Amar e outros medos (parte XXIV)
Tá
legal, eu aceito a pilhéria, a encarnação. E não dá nem pra tentar um desdobro,
um desvio aos modos de um laço frouxo. Tá amarrado, gravado e nas mídias. Aqui só
não tropeçamos em Sucuri, porque ela, por capricho, deu de escalar árvores na
área central da cidade. Não dá nem pra dizer que não. A Sucuri rebolando
faceira pelos espaços nobres da cidade anda nas cabeças, anda nas bocas.
Antes
de emendar na história da cobra que foi resgatada de uma árvore na Padre
Eutíquio, coisa de um mês atrás, me deixo revelar um medo. É que me impressiono
com as solidões de escadarias. Às primeiras horas da manhã, na saída pro trabalho,
tento catalisar meu acendimento para o dia, enfrentando uns lances de escada do
meu prédio até dar na rua. São aquelas quebras entre os andares, o desconhecido
após cada quina de parede que me impressionam. Meu medo é que numa das dobras,
eu dê de encontro com uma Sucuri. Não uma dessas doces que sobem em árvores,
mas sim daquelas de cinema, ligeiras que nem sei o tanto e com aquele sadismo
expresso em caras, bocas e olhares sedutores. O roteiro é de filme de quinta.

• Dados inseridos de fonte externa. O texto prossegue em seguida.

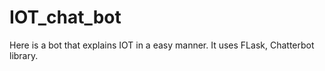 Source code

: # IOT_chat_bot
Here is a bot that explains IOT in a easy manner. It uses FLask, Chatterbot library.
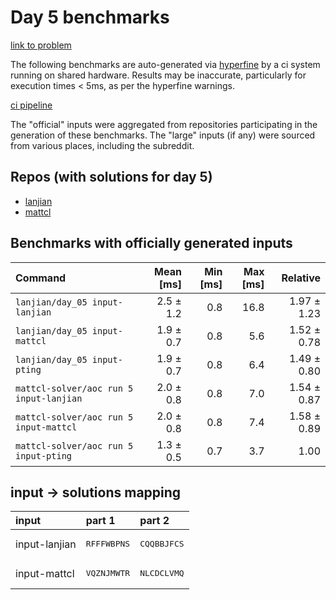 # Day 5 benchmarks

[link to problem](http://adventofcode.com/2022/day/5)

The following benchmarks are auto-generated via [hyperfine](https://github.com/sharkdp/hyperfine) by a ci system running on shared hardware. Results may be inaccurate, particularly for execution times < 5ms, as per the hyperfine warnings.

[ci pipeline](http://ci.papercode.net:8080/teams/aoc2022/pipelines/aoc-compare-2022)

The "official" inputs were aggregated from repositories participating in the generation of these benchmarks. The "large" inputs (if any) were sourced from various places, including the subreddit.

## Repos (with solutions for day 5)


- [lanjian](https://github.com/LanJian/aoc-2022)
- [mattcl](https://github.com/mattcl/aoc2022)

## Benchmarks with officially generated inputs
| Command | Mean [ms] | Min [ms] | Max [ms] | Relative |
|:---|---:|---:|---:|---:|
| `lanjian/day_05 input-lanjian` | 2.5 ± 1.2 | 0.8 | 16.8 | 1.97 ± 1.23 |
| `lanjian/day_05 input-mattcl` | 1.9 ± 0.7 | 0.8 | 5.6 | 1.52 ± 0.78 |
| `lanjian/day_05 input-pting` | 1.9 ± 0.7 | 0.8 | 6.4 | 1.49 ± 0.80 |
| `mattcl-solver/aoc run 5 input-lanjian` | 2.0 ± 0.8 | 0.8 | 7.0 | 1.54 ± 0.87 |
| `mattcl-solver/aoc run 5 input-mattcl` | 2.0 ± 0.8 | 0.8 | 7.4 | 1.58 ± 0.89 |
| `mattcl-solver/aoc run 5 input-pting` | 1.3 ± 0.5 | 0.7 | 3.7 | 1.00 |

## input -> solutions mapping
|input|part 1|part 2|
|:---|:---|:---|
|input-lanjian|<pre>RFFFWBPNS</pre>|<pre>CQQBBJFCS</pre>|
|input-mattcl|<pre>VQZNJMWTR</pre>|<pre>NLCDCLVMQ</pre>|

Venho bem descendo os degraus, pensando na morte da bezerra, quando nem que
maldo, zapt, sou enlaçado. A bicha me encara com ar de pouquista, e cicia sem
que faça questão que eu entenda: perdeusssss Ssssssodré, exibindo um palmo de
língua bifurcada pra fora, quase pinicando a ponta do meu nariz. Tenho tempo
apenas de perceber o escorregar do corpo da serpente em volta do meu, um som
difuso de esqueleto quebrando e... apago a aventura do dia. Meu ônibus tá
passando e me avio correr pra parada porque se perder esse, já era.
Este
medo de um enlace rápido é produto dos conflitos íntimos, não ditos e
escondidos no inconsciente guardador de angústias. Não faz parte do meu mundo
real. Se bem que meu cantinho é nas margens no canal da Pirajá... que tem a
nascente nas matas da aeronáutica... que recebe a enchida da maré... e que pode
trazer visitantes para os largos da rua. Penso que convém mesmo dar uma espiadela,
antes de dobrar a esquina dos andares. Vai que...
A
encarnação é franca. Agora, aqueles engraçadinhos que se fartam de satisfação
em polemizar nas redes sociais que aqui no norte a gente se comunica por sinais
de fumaça, usa cipó como meio de transporte e topa a cada esquina com cobras e
jacarés, têm um fato. Tido, havido, acontecido e diga-se, espetacularmente
documentado. Ressalte-se que a pessoa que fez o vídeo teve equilíbrio e
tranquilidade para registrar em detalhes, toda sequência de movimentos que a
serpente fez da base até a parte mais alta da árvore. Cuidou de roteirizar o
serpenteio e nos mostrar a plástica daquela coreografia encantadora.
Agora
pode, o semgraçadinho, tirar uma onda, mas não é pra costume. O bombeiro, na caté,
resgatou a Sucuri lá do alto. Mostrou que a gente respeita os animais, deixou
que ela se assanhasse tomando-lhe boa parte do braço num assimétrico aperto,
mas depois a ela, deu o destino que melhor lhe cabe (pode ser que até a tenha
reintroduzido no habitat, aqui nas matas da aeronáutica, perto de casa... hum,
hum, lá vai eu me impressionar com as escadas de novo).
Sei
de muitas histórias envolvendo Sucuris. Traumáticas. Dramáticas. O instinto nos
põe em lados opostos na luta pela sobrevivência. E aí, temos que destacar as
atitudes da população na hora da aparição do animal em plena via pública. Não
julgou. Não apedrejou, não jogou paus ou pragas. Não maldisse, nem corrompeu a
lei da natureza.
Amamos
Belém. Fantasiamos aventuras ao descer uma escada. Inventamos modas e medos.
Assumimos bairrismos asseverados. Mas dessa vez não tem combate. Não dá nem pra
dar o desdobro. A bichona anda nas cabeças, anda nas mídias, anda nas bocas.
Faceira. Escalando a árvore pleno centro da cidade.